BRIEF DESCRIPTION OF THE DRAWINGS

[0013] The invention is described in more detail below with the aid of illustrative embodiments. In the drawings:

[0014] FIG. 1 shows a schematic cross section of a tuner housing.

[0015] FIG. 2 shows a view of a housing part with a heat conducting element.

[0016] FIG. 3 shows an exterior view of a tuner housing.

[0017] FIG. 4 shows fundamental components of a car radio.

DETAILED DESCRIPTION OF THE PREFERRED EMBODIMENTS

[0018] FIG. 1 shows a schematic cross section through a two-part housing 1 having a first housing part la and a second housing part 1b. Mounted in the first housing part la is a printed circuit board 2. The printed circuit board 2 includes, in addition to a component 3 producing heat loss, components 4, 5, 6, which are electrically connected via conductor tracks (not shown in more detail) to produce a circuit. Mounted on the inner surface of the second housing part 1b is a heat conducting element 7 which, when the housing 1 has been assembled, bears on the surface of the component 3 and thus produces a thermally conductive connection between the component 3 and the housing 1. To improve the heat transfer between the component 3 and the heat conducting element further, thermally conductive paste or the like can be applied to the component 3 or to the heat conducting element 7.

[0019] The heat loss produced by the component 3 is thus conducted via the heat conducting element 7 to the housing 1, which is likewise a very good conductor of heat. According to the invention, therefore, the housing 1 performs a dual function. Specifically, the housing 1 performs not only the shielding function but also the function of a heat sink. This allows the temperature inside the housing 2 to be reduced, which prevents damage to the components as a result of excessive temperature. A reduced temperature also has a positive effect on the lifetime of the components.

[0020] FIG. 2 shows an interior view of the second housing part 1b. The heat conducting element 7 is directly connected to an inner surface of the second housing part 1b.
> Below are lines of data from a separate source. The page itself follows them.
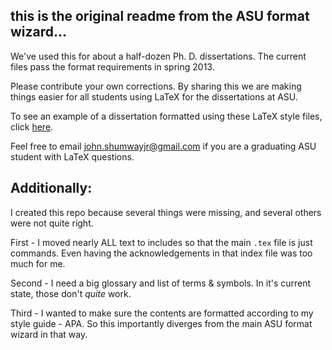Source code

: ## this is the original readme from the ASU format wizard...
We've used this for about a half-dozen Ph. D. dissertations. The current files pass the format requirements  in spring 2013.

Please contribute your own corrections. By sharing this we are making things easier for all students using  LaTeX for the dissertations at ASU.

To see an example of a dissertation formatted using these LaTeX style files,  click [here](http://www.public.asu.edu/~jelynn/dis.pdf).

Feel free to email john.shumwayjr@gmail.com if you are a graduating ASU student with LaTeX questions.

## Additionally:
I created this repo because several things were missing, and several others were not quite right.

First - I moved nearly ALL text to includes so that the main `.tex` file is just commands.  Even having the acknowledgements in that index file was too much for me.

Second - I need a big glossary and list of terms & symbols.  In it's current state, those don't *quite* work.

Third - I wanted to make sure the contents are formatted according to my style guide - APA. So this importantly diverges from the main ASU format wizard in that way.
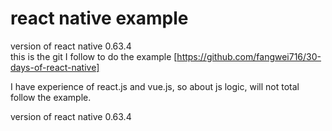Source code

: # react native example
version of react native 0.63.4    
this is the git I follow to do the example [https://github.com/fangwei716/30-days-of-react-native]    

I have experience of react.js and vue.js, so about js logic, will not total follow the example.     

version of react native 0.63.4
  

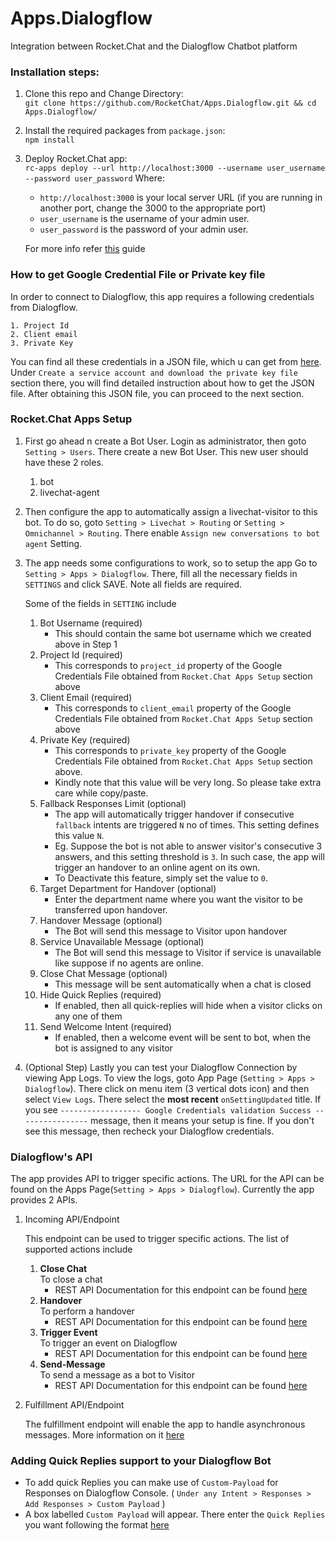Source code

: # Apps.Dialogflow
Integration between Rocket.Chat and the Dialogflow Chatbot platform

### Installation steps:

 1. Clone this repo and Change Directory: </br>
 `git clone https://github.com/RocketChat/Apps.Dialogflow.git && cd Apps.Dialogflow/`

 2. Install the required packages from `package.json`: </br>
	 `npm install`

 3. Deploy Rocket.Chat app: </br>
    `rc-apps deploy --url http://localhost:3000 --username user_username --password user_password`
    Where:
    - `http://localhost:3000` is your local server URL (if you are running in another port, change the 3000 to the appropriate port)
    - `user_username` is the username of your admin user.
    - `user_password` is the password of your admin user.

    For more info refer [this](https://rocket.chat/docs/developer-guides/developing-apps/getting-started/) guide

### How to get Google Credential File or Private key file

In order to connect to Dialogflow, this app requires a following credentials from Dialogflow.

    1. Project Id
    2. Client email
    3. Private Key

You can find all these credentials in a JSON file, which u can get from [here](https://cloud.google.com/dialogflow/docs/quick/setup#sa-create). Under `Create a service account and download the private key file` section there, you will find detailed instruction about how to get the JSON file. After obtaining this JSON file, you can proceed to the next section.


### Rocket.Chat Apps Setup

1. First go ahead n create a Bot User. Login as administrator, then goto `Setting > Users`. There create a new Bot User. This new user should have these 2 roles.</br>
    1. bot
    2. livechat-agent

2. Then configure the app to automatically assign a livechat-visitor to this bot. To do so, goto `Setting > Livechat > Routing` or `Setting > Omnichannel > Routing`. There enable `Assign new conversations to bot agent` Setting.

3. The app needs some configurations to work, so to setup the app Go to `Setting > Apps > Dialogflow`. There, fill all the necessary fields in `SETTINGS` and click SAVE. Note all fields are required.

    Some of the fields in `SETTING` include
    1. Bot Username (required)
        - This should contain the same bot username which we created above in Step 1
    2. Project Id (required)
        - This corresponds to `project_id` property of the Google Credentials File obtained from `Rocket.Chat Apps Setup` section above
    3. Client Email (required)
        - This corresponds to `client_email` property of the Google Credentials File obtained from `Rocket.Chat Apps Setup` section above
    4. Private Key (required)
        - This corresponds to `private_key` property of the Google Credentials File obtained from `Rocket.Chat Apps Setup` section above.
        - Kindly note that this value will be very long. So please take extra care while copy/paste.
    5. Fallback Responses Limit (optional)
        - The app will automatically trigger handover if consecutive `fallback` intents are triggered `N` no of times. This setting defines this value `N`.
        - Eg. Suppose the bot is not able to answer visitor's consecutive 3 answers, and this setting threshold is `3`. In such case, the app will trigger an handover to an online agent on its own.
        - To Deactivate this feature, simply set the value to `0`.
    6. Target Department for Handover (optional)
        - Enter the department name where you want the visitor to be transferred upon handover.
    7. Handover Message (optional)
        - The Bot will send this message to Visitor upon handover
    8. Service Unavailable Message (optional)
        - The Bot will send this message to Visitor if service is unavailable like suppose if no agents are online.
    9. Close Chat Message (optional)
        - This message will be sent automatically when a chat is closed
    10. Hide Quick Replies (required)
        - If enabled, then all quick-replies will hide when a visitor clicks on any one of them
    11. Send Welcome Intent (required)
        - If enabled, then a welcome event will be sent to bot, when the bot is assigned to any visitor

4. (Optional Step) Lastly you can test your Dialogflow Connection by viewing App Logs. To view the logs, goto App Page (`Setting > Apps > Dialogflow`). There click on menu item (3 vertical dots icon) and then select `View Logs`. There select the **most recent** `onSettingUpdated` title. If you see `------------------ Google Credentials validation Success ----------------` message, then it means your setup is fine. If you don't see this message, then recheck your Dialogflow credentials.

### Dialogflow's API

The app provides API to trigger specific actions. The URL for the API can be found on the Apps Page(`Setting > Apps > Dialogflow`). Currently the app provides 2 APIs.

1. Incoming API/Endpoint

    This endpoint can be used to trigger specific actions. The list of supported actions include
    1. **Close Chat**<br/>
        To close a chat
        - REST API Documentation for this endpoint can be found [here](./docs/api-endpoints/close-chat.md)
    2. **Handover**<br/>
        To perform a handover
        - REST API Documentation for this endpoint can be found [here](./docs/api-endpoints/perform-handover.md)
    3. **Trigger Event**<br/>
        To trigger an event on Dialogflow
        - REST API Documentation for this endpoint can be found [here](./docs/api-endpoints/trigger-event.md)
    4. **Send-Message**<br/>
        To send a message as a bot to Visitor
        - REST API Documentation for this endpoint can be found [here](./docs/api-endpoints/send-message.md)
2. Fulfillment API/Endpoint

    The fulfillment endpoint will enable the app to handle asynchronous messages. More information on it [here](./docs/api-endpoints/fulfillment-endpoint.md)



### Adding Quick Replies support to your Dialogflow Bot

- To add quick Replies you can make use of `Custom-Payload` for Responses on Dialogflow Console. ( `Under any Intent > Responses > Add Responses > Custom Payload` )
- A box labelled `Custom Payload` will appear. There enter the `Quick Replies` you want following the format [here](./docs/QuickReplies.md)

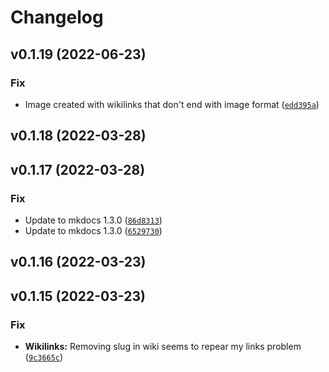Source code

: # Changelog

<!--next-version-placeholder-->

## v0.1.19 (2022-06-23)
### Fix
* Image created with wikilinks that don't end with image format ([`edd395a`](https://github.com/Mara-Li/mkdocs-ezlinked-plugin/commit/edd395afe84e2c56f275fe3543cc2f63ed3ea4f8))

## v0.1.18 (2022-03-28)


## v0.1.17 (2022-03-28)
### Fix
* Update to mkdocs 1.3.0 ([`86d8313`](https://github.com/Mara-Li/mkdocs-ezlinked-plugin/commit/86d83132d8c3967e2fa7f89df7647d5393695648))
* Update to mkdocs 1.3.0 ([`6529730`](https://github.com/Mara-Li/mkdocs-ezlinked-plugin/commit/652973032718f9f2f49c837461762d4c1a88fe8e))

## v0.1.16 (2022-03-23)


## v0.1.15 (2022-03-23)
### Fix
* **Wikilinks:** Removing slug in wiki seems to repear my links problem ([`9c3665c`](https://github.com/Mara-Li/mkdocs-ezlinks-plugin/commit/9c3665c6657f6956f06668bde131c4ee8320272f))
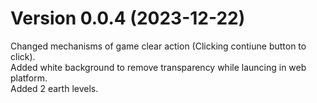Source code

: # Version 0.0.4 (2023-12-22)

Changed mechanisms of game clear action (Clicking contiune button to click).  
Added white background to remove transparency while launcing in web platform.  
Added 2 earth levels.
In the illustrative embodiment, the housing part 1b has a fixing element 8 and also a retaining element 9. The heat conducting element 7 is connected (preferably, permanently) to the housing part 1b at one end, so that a resilient effect is achieved together with the corrugated shape of the heat conducting element 7. The heat conducting element 7 has two contact surfaces 10, 11 with respect to the housing part 1b and also a contact surface 12 which, when the housing has been assembled, bears on the component producing heat. In addition, the second housing part 1b has an antenna connection 13 and a connector strip 14 which are each connected to the printed circuit board and ensure the supply and removal of signals to the printed circuit board.
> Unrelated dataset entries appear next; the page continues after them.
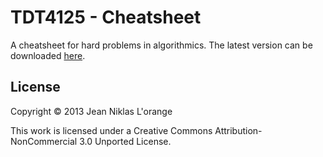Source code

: # TDT4125 - Cheatsheet

A cheatsheet for hard problems in algorithmics. The latest version can be
downloaded [here](https://github.com/hyPiRion/TDT4125-cheatsheet/releases/download/1.0.0/cheatsheet-1.0.0.pdf).

## License

Copyright © 2013 Jean Niklas L'orange

This work is licensed under a Creative Commons Attribution-NonCommercial 3.0
Unported License.
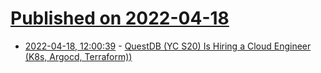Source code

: # [Published on 2022-04-18](index.md)

* [2022-04-18, 12:00:39](https://news.ycombinator.com/item?id=31069571) - [QuestDB (YC S20) Is Hiring a Cloud Engineer (K8s, Argocd, Terraform))](https://questdb.io/careers/senior-cloud-engineer/)
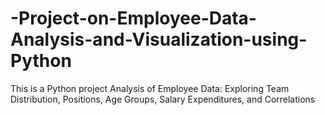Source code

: # -Project-on-Employee-Data-Analysis-and-Visualization-using-Python
This is a Python project Analysis of Employee Data: Exploring Team Distribution, Positions, Age Groups, Salary Expenditures, and Correlations
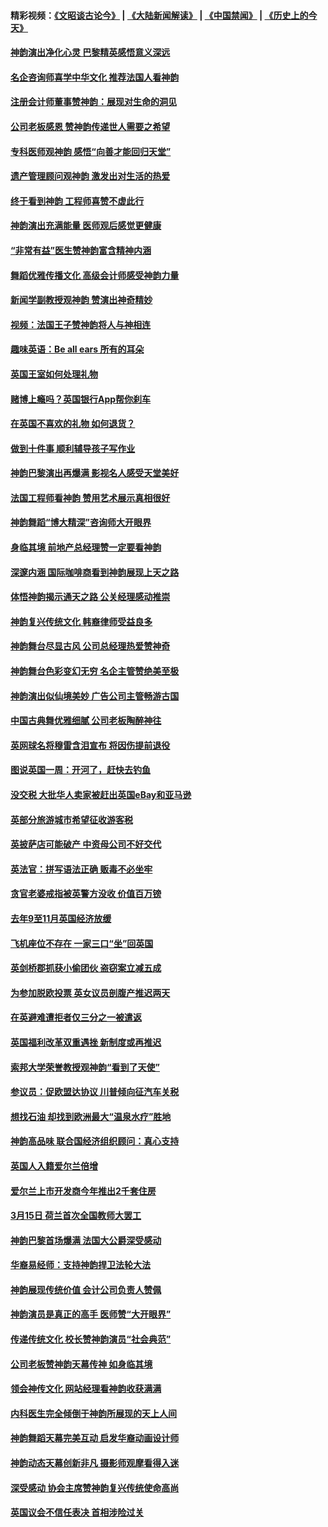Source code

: #### 精彩视频：[《文昭谈古论今》](https://github.com/gfw-breaker/wenzhao/blob/master/README.md?t=01191230) | [《大陆新闻解读》](https://github.com/gfw-breaker/ntdtv-comedy/blob/master/README.md?t=01191230) | [《中国禁闻》](https://github.com/gfw-breaker/ntdtv-news/blob/master/README.md?t=01191230) | [《历史上的今天》](https://github.com/gfw-breaker/today-in-history/blob/master/README.md?t=01191230) 

#### [神韵演出净化心灵 巴黎精英感悟意义深远](../pages/nsc974/n10987067.md?t=01191230) 

#### [名企咨询师喜学中华文化 推荐法国人看神韵](../pages/nsc974/n10987002.md?t=01191230) 

#### [注册会计师董事赞神韵：展现对生命的洞见](../pages/nsc974/n10986927.md?t=01191230) 

#### [公司老板感恩 赞神韵传递世人需要之希望](../pages/nsc974/n10986858.md?t=01191230) 

#### [专科医师观神韵 感悟“向善才能回归天堂”](../pages/nsc974/n10986837.md?t=01191230) 

#### [遗产管理顾问观神韵 激发出对生活的热爱](../pages/nsc974/n10986911.md?t=01191230) 

#### [终于看到神韵 工程师喜赞不虚此行](../pages/nsc974/n10986830.md?t=01191230) 

#### [神韵演出充满能量 医师观后感觉更健康](../pages/nsc974/n10986822.md?t=01191230) 

#### [“非常有益”医生赞神韵富含精神内涵](../pages/nsc974/n10986718.md?t=01191230) 

#### [舞蹈优雅传播文化 高级会计师感受神韵力量](../pages/nsc974/n10986710.md?t=01191230) 

#### [新闻学副教授观神韵 赞演出神奇精妙](../pages/nsc974/n10986613.md?t=01191230) 

#### [视频：法国王子赞神韵将人与神相连](../pages/nsc974/n10986413.md?t=01191230) 

#### [趣味英语：Be all ears 所有的耳朵](../pages/nsc974/n10985161.md?t=01191230) 

#### [英国王室如何处理礼物](../pages/nsc974/n10985131.md?t=01191230) 

#### [赌博上瘾吗？英国银行App帮你刹车](../pages/nsc974/n10985121.md?t=01191230) 

#### [在英国不喜欢的礼物 如何退货？](../pages/nsc974/n10985110.md?t=01191230) 

#### [做到十件事 顺利辅导孩子写作业](../pages/nsc974/n10985075.md?t=01191230) 

#### [神韵巴黎演出再爆满 影视名人感受天堂美好](../pages/nsc974/n10984954.md?t=01191230) 

#### [法国工程师看神韵 赞用艺术展示真相很好](../pages/nsc974/n10984640.md?t=01191230) 

#### [神韵舞蹈“博大精深”咨询师大开眼界](../pages/nsc974/n10984677.md?t=01191230) 

#### [身临其境 前地产总经理赞一定要看神韵](../pages/nsc974/n10984484.md?t=01191230) 

#### [深邃内涵 国际咖啡商看到神韵展现上天之路](../pages/nsc974/n10984529.md?t=01191230) 

#### [体悟神韵揭示通天之路 公关经理感动推崇](../pages/nsc974/n10984420.md?t=01191230) 

#### [神韵复兴传统文化 韩裔律师受益良多](../pages/nsc974/n10984336.md?t=01191230) 

#### [神韵舞台尽显古风 公司总经理热爱赞神奇](../pages/nsc974/n10984129.md?t=01191230) 

#### [神韵舞台色彩变幻无穷 名企主管赞绝美至极](../pages/nsc974/n10984123.md?t=01191230) 

#### [神韵演出似仙境美妙 广告公司主管畅游古国](../pages/nsc974/n10983955.md?t=01191230) 

#### [中国古典舞优雅细腻 公司老板陶醉神往](../pages/nsc974/n10983863.md?t=01191230) 

#### [英网球名将穆雷含泪宣布 将因伤提前退役](../pages/nsc974/n10983038.md?t=01191230) 

#### [图说英国一周：开河了，赶快去钓鱼](../pages/nsc974/n10983196.md?t=01191230) 

#### [没交税 大批华人卖家被赶出英国eBay和亚马逊](../pages/nsc974/n10983108.md?t=01191230) 

#### [英部分旅游城市希望征收游客税](../pages/nsc974/n10983104.md?t=01191230) 

#### [英披萨店可能破产 中资母公司不好交代](../pages/nsc974/n10983069.md?t=01191230) 

#### [英法官：拼写语法正确 贩毒不必坐牢](../pages/nsc974/n10983060.md?t=01191230) 

#### [贪官老婆戒指被英警方没收 价值百万镑](../pages/nsc974/n10983052.md?t=01191230) 

#### [去年9至11月英国经济放缓](../pages/nsc974/n10983032.md?t=01191230) 

#### [飞机座位不存在  一家三口“坐”回英国](../pages/nsc974/n10983023.md?t=01191230) 

#### [英剑桥郡抓获小偷团伙 盗窃案立减五成](../pages/nsc974/n10983009.md?t=01191230) 

#### [为参加脱欧投票 英女议员剖腹产推迟两天](../pages/nsc974/n10983001.md?t=01191230) 

#### [在英避难遭拒者仅三分之一被遣返](../pages/nsc974/n10982984.md?t=01191230) 

#### [英国福利改革双重遇挫 新制度或再推迟](../pages/nsc974/n10982948.md?t=01191230) 

#### [索邦大学荣誉教授观神韵“看到了天使”](../pages/nsc974/n10982933.md?t=01191230) 

#### [参议员：促欧盟达协议 川普倾向征汽车关税](../pages/nsc974/n10982456.md?t=01191230) 

#### [想找石油 却找到欧洲最大“温泉水疗”胜地](../pages/nsc974/n10982219.md?t=01191230) 

#### [神韵高品味 联合国经济组织顾问：真心支持](../pages/nsc974/n10982478.md?t=01191230) 

#### [英国人入籍爱尔兰倍增](../pages/nsc974/n10982160.md?t=01191230) 

#### [爱尔兰上市开发商今年推出2千套住房](../pages/nsc974/n10982096.md?t=01191230) 

#### [3月15日 荷兰首次全国教师大罢工](../pages/nsc974/n10982052.md?t=01191230) 

#### [神韵巴黎首场爆满 法国大公爵深受感动](../pages/nsc974/n10981627.md?t=01191230) 

#### [华裔易经师：支持神韵捍卫法轮大法](../pages/nsc974/n10981691.md?t=01191230) 

#### [神韵展现传统价值 会计公司负责人赞佩](../pages/nsc974/n10981655.md?t=01191230) 

#### [神韵演员是真正的高手 医师赞“大开眼界”](../pages/nsc974/n10981377.md?t=01191230) 

#### [传递传统文化 校长赞神韵演员“社会典范”](../pages/nsc974/n10981113.md?t=01191230) 

#### [公司老板赞神韵天幕传神 如身临其境](../pages/nsc974/n10981256.md?t=01191230) 

#### [领会神传文化 网站经理看神韵收获满满](../pages/nsc974/n10981047.md?t=01191230) 

#### [内科医生完全倾倒于神韵所展现的天上人间](../pages/nsc974/n10981123.md?t=01191230) 

#### [神韵舞蹈天幕完美互动 启发华裔动画设计师](../pages/nsc974/n10980923.md?t=01191230) 

#### [神韵动态天幕创新非凡 摄影师观摩看得入迷](../pages/nsc974/n10980852.md?t=01191230) 

#### [深受感动 协会主席赞神韵复兴传统使命高尚](../pages/nsc974/n10980758.md?t=01191230) 

#### [英国议会不信任表决 首相涉险过关](../pages/nsc974/n10980536.md?t=01191230)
[0021] FIG. 3 shows the shielding housing when it has been assembled. The substantially, completely closed housing affords good radio frequency shielding and means that a large cooling surface is available at the same time. Such a radio frequency module may, in particular, be the tuner in a car radio. In this case, the connector strip 14 is used to produce an electrical connection to the other components in the car radio.

[0022] FIG. 4 shows a few fundamental components of a known car radio. The antenna 15 receives radio broadcast signals from a radio station. The received signals are passed on to a tuner 16. The output signal from the tuner 16 is converted to an intermediate frequency in the intermediate frequency stage 17. The output signal from the intermediate frequency stage 17 is supplied to a stereo decoder 18 and to an RDS decoder 19. The tuner 16 is driven by a control circuit 20. The control circuit 20 is supplied with signals from the RDS decoder 19. In addition, the control circuit 20 is connected to one or more input/output modules 21 (control elements, display). Output signals from the stereo decoder 18 and from the control circuit 20 are supplied to an AF amplifier 21, whose output signals are audibly reproduced via the loudspeakers 22, 23 as audio signals. The use of a radio frequency module with optimized heat dissipation, according to the invention, as tuner 16 contributes to reliable and fault-free operation of the car radio.